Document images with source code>
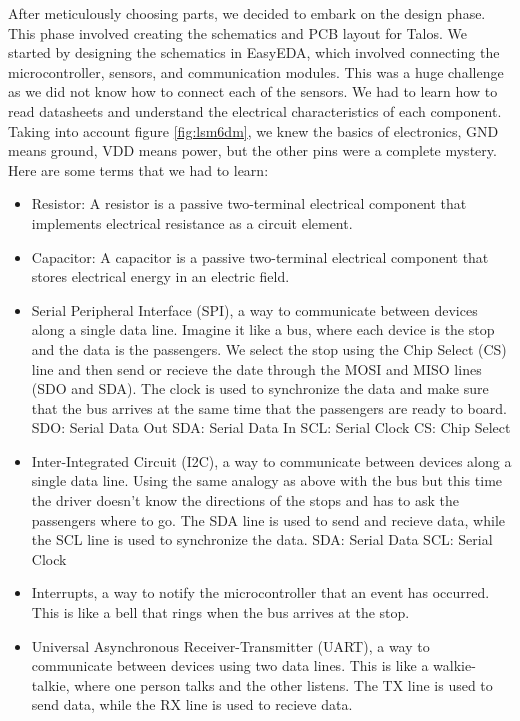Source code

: \documentclass{article}
\begin{document}
After meticulously choosing parts, we decided to embark on the design phase. This phase involved creating the schematics and PCB layout for Talos. We started by designing the schematics in EasyEDA, which involved connecting the microcontroller, sensors, and communication modules. This was a huge challenge as we did not know how to connect each of the sensors. We had to learn how to read datasheets and understand the electrical characteristics of each component. Taking into account figure \ref{fig:lsm6dm}, we knew the basics of electronics, GND means ground, VDD means power, but the other pins were a complete mystery. Here are some terms that we had to learn:
\begin{itemize}
      \item Resistor: A resistor is a passive two-terminal electrical component that implements electrical resistance as a circuit element.
      \item Capacitor: A capacitor is a passive two-terminal electrical component that stores electrical energy in an electric field.
      \item Serial Peripheral Interface (SPI), a way to communicate between devices along a single data line. Imagine it like a bus, where each device is the stop and the data is the passengers. We select the stop using the Chip Select (CS) line and then send or recieve the date through the MOSI and MISO lines (SDO and SDA). The clock is used to synchronize the data and make sure that the bus arrives at the same time that the passengers are ready to board.
            \subitem SDO: Serial Data Out
            \subitem SDA: Serial Data In
            \subitem SCL: Serial Clock
            \subitem CS: Chip Select
      \item Inter-Integrated Circuit (I2C), a way to communicate between devices along a single data line. Using the same analogy as above with the bus but this time the driver doesn't know the directions of the stops and has to ask the passengers where to go. The SDA line is used to send and recieve data, while the SCL line is used to synchronize the data.
            \subitem SDA: Serial Data
            \subitem SCL: Serial Clock
      \item Interrupts, a way to notify the microcontroller that an event has occurred. This is like a bell that rings when the bus arrives at the stop.
      \item Universal Asynchronous Receiver-Transmitter (UART), a way to communicate between devices using two data lines. This is like a walkie-talkie, where one person talks and the other listens. The TX line is used to send data, while the RX line is used to recieve data.

\end{itemize}
\end{document}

INSTRUCTIONS TO FOLLOW> All lines from the one containing "CS: Chip Select" down to the final line above are to be restated word for word; leave out the rest.

SOLUTION>
            \subitem CS: Chip Select
      \item Inter-Integrated Circuit (I2C), a way to communicate between devices along a single data line. Using the same analogy as above with the bus but this time the driver doesn't know the directions of the stops and has to ask the passengers where to go. The SDA line is used to send and recieve data, while the SCL line is used to synchronize the data.
            \subitem SDA: Serial Data
            \subitem SCL: Serial Clock
      \item Interrupts, a way to notify the microcontroller that an event has occurred. This is like a bell that rings when the bus arrives at the stop.
      \item Universal Asynchronous Receiver-Transmitter (UART), a way to communicate between devices using two data lines. This is like a walkie-talkie, where one person talks and the other listens. The TX line is used to send data, while the RX line is used to recieve data.

\end{itemize}
\end{document}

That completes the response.